Im Koalitionsvertrag ist sie angedeutet, nun scheint sich in Sachen StPO-Reform etwas zu bewegen. Das BMJV hat diverse Änderungen auf der Liste, in einem Punkt ist man sich nun mit der Union einig.
Es ist schon länger her, dass die Bundesregierung sich darauf verständigte, sich die Strafprozessordnung (StPO) noch einmal vorzunehmen. Genauer gesagt schon deutlich über ein Jahr, nämlich im Koalitionsvertrag zur gegenwärtigen Legislaturperiode. Da lagen die letzten Änderungen an den Strafverfahrensregeln gerade einmal ein halbes Jahr zurück. Anfang 2018 einigte man sich dann auf einen "Pakt für den Rechtsstaat", der allerdings noch einiger Konkretisierung bedurfte. Nach langem Hin und Her beschloss man die versprochene Finanzspritze für die unter großen Personalsorgen leidende Justiz.

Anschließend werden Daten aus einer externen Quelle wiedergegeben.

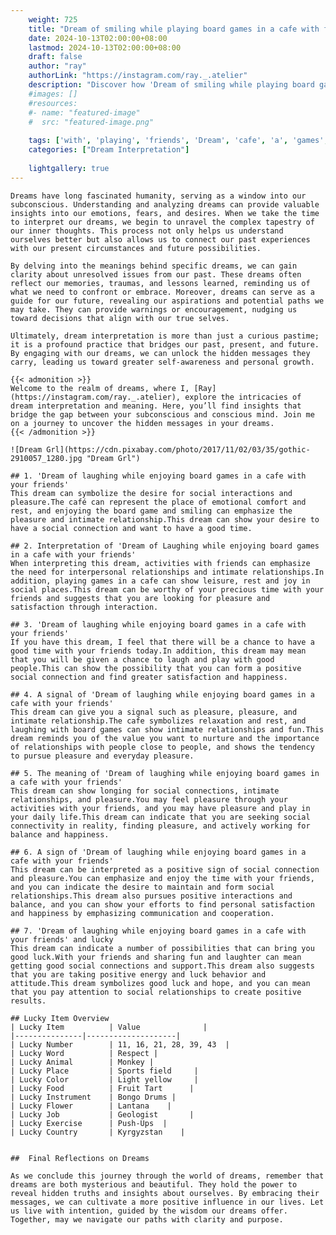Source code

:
 ```yaml
---
    weight: 725
    title: "Dream of smiling while playing board games in a cafe with friends"  # Assuming 'title' column exists
    date: 2024-10-13T02:00:00+08:00
    lastmod: 2024-10-13T02:00:00+08:00
    draft: false
    author: "ray"
    authorLink: "https://instagram.com/ray._.atelier"
    description: "Discover how 'Dream of smiling while playing board games in a cafe with friends' can interpret your future and uncover its significant meanings in your life."
    #images: []
    #resources:
    #- name: "featured-image"
    #  src: "featured-image.png"
    
    tags: ['with', 'playing', 'friends', 'Dream', 'cafe', 'a', 'games', 'in', 'smiling', 'of', 'while', 'board']
    categories: ["Dream Interpretation"]
    
    lightgallery: true
---
```

    
    Dreams have long fascinated humanity, serving as a window into our subconscious. Understanding and analyzing dreams can provide valuable insights into our emotions, fears, and desires. When we take the time to interpret our dreams, we begin to unravel the complex tapestry of our inner thoughts. This process not only helps us understand ourselves better but also allows us to connect our past experiences with our present circumstances and future possibilities.
    
    By delving into the meanings behind specific dreams, we can gain clarity about unresolved issues from our past. These dreams often reflect our memories, traumas, and lessons learned, reminding us of what we need to confront or embrace. Moreover, dreams can serve as a guide for our future, revealing our aspirations and potential paths we may take. They can provide warnings or encouragement, nudging us toward decisions that align with our true selves.
    
    Ultimately, dream interpretation is more than just a curious pastime; it is a profound practice that bridges our past, present, and future. By engaging with our dreams, we can unlock the hidden messages they carry, leading us toward greater self-awareness and personal growth.
    
    {{< admonition >}}
    Welcome to the realm of dreams, where I, [Ray](https://instagram.com/ray._.atelier), explore the intricacies of dream interpretation and meaning. Here, you’ll find insights that bridge the gap between your subconscious and conscious mind. Join me on a journey to uncover the hidden messages in your dreams.
    {{< /admonition >}}
    
    ![Dream Grl](https://cdn.pixabay.com/photo/2017/11/02/03/35/gothic-2910057_1280.jpg "Dream Grl")
    
    ## 1. 'Dream of laughing while enjoying board games in a cafe with your friends'
    This dream can symbolize the desire for social interactions and pleasure.The café can represent the place of emotional comfort and rest, and enjoying the board game and smiling can emphasize the pleasure and intimate relationship.This dream can show your desire to have a social connection and want to have a good time.
    
    ## 2. Interpretation of 'Dream of Laughing while enjoying board games in a cafe with your friends'
    When interpreting this dream, activities with friends can emphasize the need for interpersonal relationships and intimate relationships.In addition, playing games in a cafe can show leisure, rest and joy in social places.This dream can be worthy of your precious time with your friends and suggests that you are looking for pleasure and satisfaction through interaction.
    
    ## 3. 'Dream of laughing while enjoying board games in a cafe with your friends'
    If you have this dream, I feel that there will be a chance to have a good time with your friends today.In addition, this dream may mean that you will be given a chance to laugh and play with good people.This can show the possibility that you can form a positive social connection and find greater satisfaction and happiness.
    
    ## 4. A signal of 'Dream of laughing while enjoying board games in a cafe with your friends'
    This dream can give you a signal such as pleasure, pleasure, and intimate relationship.The cafe symbolizes relaxation and rest, and laughing with board games can show intimate relationships and fun.This dream reminds you of the value you want to nurture and the importance of relationships with people close to people, and shows the tendency to pursue pleasure and everyday pleasure.
    
    ## 5. The meaning of 'Dream of laughing while enjoying board games in a cafe with your friends'
    This dream can show longing for social connections, intimate relationships, and pleasure.You may feel pleasure through your activities with your friends, and you may have pleasure and play in your daily life.This dream can indicate that you are seeking social connectivity in reality, finding pleasure, and actively working for balance and happiness.
    
    ## 6. A sign of 'Dream of laughing while enjoying board games in a cafe with your friends'
    This dream can be interpreted as a positive sign of social connection and pleasure.You can emphasize and enjoy the time with your friends, and you can indicate the desire to maintain and form social relationships.This dream also pursues positive interactions and balance, and you can show your efforts to find personal satisfaction and happiness by emphasizing communication and cooperation.
    
    ## 7. 'Dream of laughing while enjoying board games in a cafe with your friends' and lucky
    This dream can indicate a number of possibilities that can bring you good luck.With your friends and sharing fun and laughter can mean getting good social connections and support.This dream also suggests that you are taking positive energy and luck behavior and attitude.This dream symbolizes good luck and hope, and you can mean that you pay attention to social relationships to create positive results.
    
    ## Lucky Item Overview
    | Lucky Item          | Value              |
    |---------------|--------------------|
    | Lucky Number        | 11, 16, 21, 28, 39, 43  |
    | Lucky Word          | Respect |
    | Lucky Animal        | Monkey |
    | Lucky Place         | Sports field     |
    | Lucky Color         | Light yellow     |
    | Lucky Food          | Fruit Tart      |
    | Lucky Instrument    | Bongo Drums |
    | Lucky Flower        | Lantana    |
    | Lucky Job           | Geologist       |
    | Lucky Exercise      | Push-Ups  |
    | Lucky Country       | Kyrgyzstan    |
    
    
    ##  Final Reflections on Dreams
    
    As we conclude this journey through the world of dreams, remember that dreams are both mysterious and beautiful. They hold the power to reveal hidden truths and insights about ourselves. By embracing their messages, we can cultivate a more positive influence in our lives. Let us live with intention, guided by the wisdom our dreams offer. Together, may we navigate our paths with clarity and purpose.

Neben mehr Geld und Personal für die Justiz sollte laut Koalitionsvertrag auch der Strafprozess gestrafft werden. Vor allem die Union will verhindern, dass Verteidigungsrechte zur Prozessverschleppung genutzt werden können, ein Dorn im Auge sind CDU/CSU vor allem Befangenheitsanträgen gegen Richter, mit denen Verfahren gezielt sabotiert werden könnten. Auch Jens Gnisa, Vorsitzender des Deutschen Richterbundes (DRB), mahnte, Verfahren zu torpedieren und in die Verjährung laufen zu lassen, sei "nicht Aufgabe des Rechtsanwalts".

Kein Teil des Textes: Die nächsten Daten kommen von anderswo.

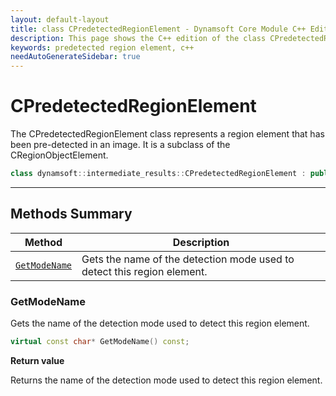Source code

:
 ```yaml
---
layout: default-layout
title: class CPredetectedRegionElement - Dynamsoft Core Module C++ Edition API Reference
description: This page shows the C++ edition of the class CPredetectedRegionElement in Dynamsoft Core Module.
keywords: predetected region element, c++
needAutoGenerateSidebar: true
---
```


# CPredetectedRegionElement

The CPredetectedRegionElement class represents a region element that has been pre-detected in an image. It is a subclass of the CRegionObjectElement.

```cpp
class dynamsoft::intermediate_results::CPredetectedRegionElement : public CRegionObjectElement
```

---

## Methods Summary

| Method               | Description |
|----------------------|-------------|
| [`GetModeName`](#getmodename) | Gets the name of the detection mode used to detect this region element. |

### GetModeName

Gets the name of the detection mode used to detect this region element.

```cpp
virtual const char* GetModeName() const;
```

**Return value**

Returns the name of the detection mode used to detect this region element.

Zu eben diesem Punkt hat man sich nun in der Koalition geeinigt. Das von SPD-Ministerin Katarina Barley geführte Bundesjustizministerium (BMJV) hat Vorschläge zur Reform der StPO erarbeitet, die in großen Teilen Punkte umfassen, die im Koalitionsvertrag vereinbart waren. In Sachen Beweisanträge stimmte das CDU-geführte Innenministerium nun dem Vorschlag des BMJV zu, wie eine Sprecherin des Ministeriums am Montag gegenüber LTO bestätigte. Am Wochenende hatte bereits der Spiegel darüber berichtet.
Über Beweisanträge ohne Unterbrechung entscheiden
Beweisanträge, auch "missbräuchlich gestellte", sollen künftig ohne Unterbrechung abgelehnt werden können, heißt es in einem BMJV-Papier "Botschaften StPO-Reform". Bis zu zwei Wochen lang soll ein Prozess weitergeführt werden können, auch wenn noch nicht über eine mögliche Befangenheit eines Richters entschieden worden ist. Das hatte der Spiegel zuerst berichtet. Nach Informationen des Magazins müssten auch, falls der Richter abgelehnt wird, alle Prozesstage, die seit dem Befangenheitsantrag vergangen sind, wiederholt werden.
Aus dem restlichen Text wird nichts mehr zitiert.